METM09 presentation     Thread: Promising practices

A corpus to go, please!

Anne Murray – Spain

The Internet opened up a whole new world for translators and editors. As cobwebs form on many of our dictionaries and encyclopedias and trips to the local library become a distant memory, we have had to learn how to mine the vast amounts of information available on the Internet. One of the main advantages of the Internet is that it provides instant access not just to words or phrases, but to entire texts about the subject we are working on.

Meanwhile, corpus-guided translation and editing is quickly gaining ground and anybody who works with a corpus (a collection of texts on a specific topic or from a particular source) wonders how they ever managed before. Just as we wonder how we ever managed before the Internet.

Creating a high-quality corpus, however, can be a time-consuming task, as this requires selecting genre-specific texts from carefully selected sources and processing these for use in a concordancer. This investment in effort may only seem worth it if we are doing a big job, work a lot in the same field, or decide we would like to start building a specialist corpus. Many translators and editors, however, move from subject to subject and even from field to field and many of the texts we do are short. In an age where “time is money”, we might think twice before spending a few hours creating a corpus for a 500-word translation on the benefits of mohair socks.

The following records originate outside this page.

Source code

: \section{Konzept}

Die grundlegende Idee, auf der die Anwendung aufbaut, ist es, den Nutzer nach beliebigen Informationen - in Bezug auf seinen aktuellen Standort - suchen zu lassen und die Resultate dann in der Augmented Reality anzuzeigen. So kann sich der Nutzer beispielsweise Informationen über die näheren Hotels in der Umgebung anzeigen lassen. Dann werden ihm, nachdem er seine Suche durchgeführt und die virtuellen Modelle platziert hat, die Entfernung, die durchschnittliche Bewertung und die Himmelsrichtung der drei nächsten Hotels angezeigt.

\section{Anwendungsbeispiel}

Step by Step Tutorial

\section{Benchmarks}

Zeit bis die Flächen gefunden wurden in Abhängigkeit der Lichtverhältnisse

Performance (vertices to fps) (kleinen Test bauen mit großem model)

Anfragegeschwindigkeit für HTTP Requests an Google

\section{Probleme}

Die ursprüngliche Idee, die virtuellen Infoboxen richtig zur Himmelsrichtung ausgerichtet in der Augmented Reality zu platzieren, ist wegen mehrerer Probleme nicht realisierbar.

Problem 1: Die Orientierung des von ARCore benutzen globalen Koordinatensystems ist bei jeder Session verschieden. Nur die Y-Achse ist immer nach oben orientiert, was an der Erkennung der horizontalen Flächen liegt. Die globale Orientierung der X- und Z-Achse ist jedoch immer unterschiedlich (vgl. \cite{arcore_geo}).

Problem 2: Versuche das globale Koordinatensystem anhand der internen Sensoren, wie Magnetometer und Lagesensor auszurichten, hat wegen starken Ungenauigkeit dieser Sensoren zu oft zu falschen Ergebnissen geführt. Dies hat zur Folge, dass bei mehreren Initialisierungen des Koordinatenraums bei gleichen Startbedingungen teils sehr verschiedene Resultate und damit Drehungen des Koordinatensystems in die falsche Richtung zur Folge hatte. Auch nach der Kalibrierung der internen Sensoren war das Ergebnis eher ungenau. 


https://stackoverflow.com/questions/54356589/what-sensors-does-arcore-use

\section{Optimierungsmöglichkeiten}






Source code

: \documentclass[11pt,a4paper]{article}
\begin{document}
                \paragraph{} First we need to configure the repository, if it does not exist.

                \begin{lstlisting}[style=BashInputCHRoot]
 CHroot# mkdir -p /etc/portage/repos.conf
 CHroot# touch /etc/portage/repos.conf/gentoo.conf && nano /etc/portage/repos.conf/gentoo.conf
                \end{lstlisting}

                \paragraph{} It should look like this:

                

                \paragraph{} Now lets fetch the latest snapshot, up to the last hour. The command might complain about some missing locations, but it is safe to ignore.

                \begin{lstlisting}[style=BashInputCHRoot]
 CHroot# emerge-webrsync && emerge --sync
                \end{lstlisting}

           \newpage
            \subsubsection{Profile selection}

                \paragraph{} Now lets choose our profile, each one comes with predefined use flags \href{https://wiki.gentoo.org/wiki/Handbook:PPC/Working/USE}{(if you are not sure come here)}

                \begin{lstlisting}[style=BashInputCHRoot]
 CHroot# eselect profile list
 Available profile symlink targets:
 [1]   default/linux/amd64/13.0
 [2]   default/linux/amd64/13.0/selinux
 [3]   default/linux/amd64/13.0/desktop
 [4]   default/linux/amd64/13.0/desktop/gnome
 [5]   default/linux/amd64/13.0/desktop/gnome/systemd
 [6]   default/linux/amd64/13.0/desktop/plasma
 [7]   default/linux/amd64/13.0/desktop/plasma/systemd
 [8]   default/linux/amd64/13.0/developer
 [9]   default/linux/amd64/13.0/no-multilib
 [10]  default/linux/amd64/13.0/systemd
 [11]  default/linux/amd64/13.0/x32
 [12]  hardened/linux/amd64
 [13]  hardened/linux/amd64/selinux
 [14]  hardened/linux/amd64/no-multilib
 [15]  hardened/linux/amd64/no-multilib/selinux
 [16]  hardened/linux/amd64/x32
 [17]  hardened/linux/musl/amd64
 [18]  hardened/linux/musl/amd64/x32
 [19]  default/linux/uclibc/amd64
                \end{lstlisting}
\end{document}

In this short presentation, I will describe a web-based tool (BootCaT) that harvests the web to create a downloadable corpus in a matter of seconds or minutes, depending on how much information we want. It is by no means a perfectly clean corpus, but it can certainly help resolve doubts and gives plenty of leads for further investigation.

 

Anne Murray is a freelance translator and author’s editor based in a village in Catalonia’s wine country, near Tarragona, Spain. She has a degree in translation and is currently enrolled in the European Medical Writers Association Professional Development Programme. She is also MET’s Membership Chair.